### [Records from a dataset]
★ ★ ★ ★

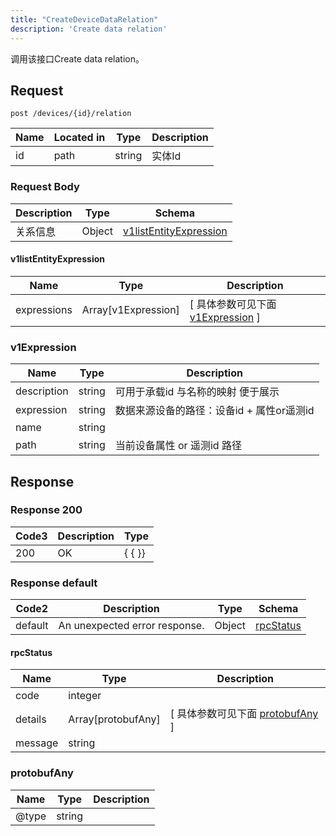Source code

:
 ```yaml
---
title: "CreateDeviceDataRelation"
description: 'Create data relation'
---
```



调用该接口Create data relation。



## Request


```
post /devices/{id}/relation
```



| Name | Located in | Type | Description | 
| ---- | ---------- | ----------- | ----------- | 
| id | path | string | 实体Id |  





### Request Body


 
| Description | Type | Schema |
| ----------- | ------ | ------ |
| 关系信息 | Object | [v1listEntityExpression](#v1listEntityExpression) |

#### v1listEntityExpression

| Name | Type | Description | 
| ---- | ---- | ----------- |         
| expressions | Array[v1Expression] |  [ 具体参数可见下面 [v1Expression](#v1Expression) ] |    


  
       
         
### v1Expression
| Name | Type | Description | 
| ---- | ---- | ----------- |     
| description | string | 可用于承载id 与名称的映射 便于展示 |      
| expression | string | 数据来源设备的路径：设备id + 属性or遥测id |      
| name | string |  |      
| path | string | 当前设备属性 or 遥测id 路径 |   


  
     
   
     
   
     
   
     
 
 


          
     
 
 





## Response



### Response  200


| Code3 | Description | Type | 
| ---- | ----------- | ------ | 
| 200 | OK | {   { }} |
 


### Response  default

 
| Code2 | Description | Type | Schema |
| ---- | ----------- | ------ | ------ |
| default | An unexpected error response. | Object | [rpcStatus](#rpcStatus) |

#### rpcStatus

| Name | Type | Description | 
| ---- | ---- | ----------- |     
| code | integer |  |          
| details | Array[protobufAny] |  [ 具体参数可见下面 [protobufAny](#protobufAny) ] |       
| message | string |  |   


  
     
   
       
         
### protobufAny
| Name | Type | Description | 
| ---- | ---- | ----------- |     
| @type | string |  |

★ ★ ★ ★

### [Aim of the exercise]
Checking the data above line by line, please work out how many lines include "string", and reply with the number only.

### [Task response]
7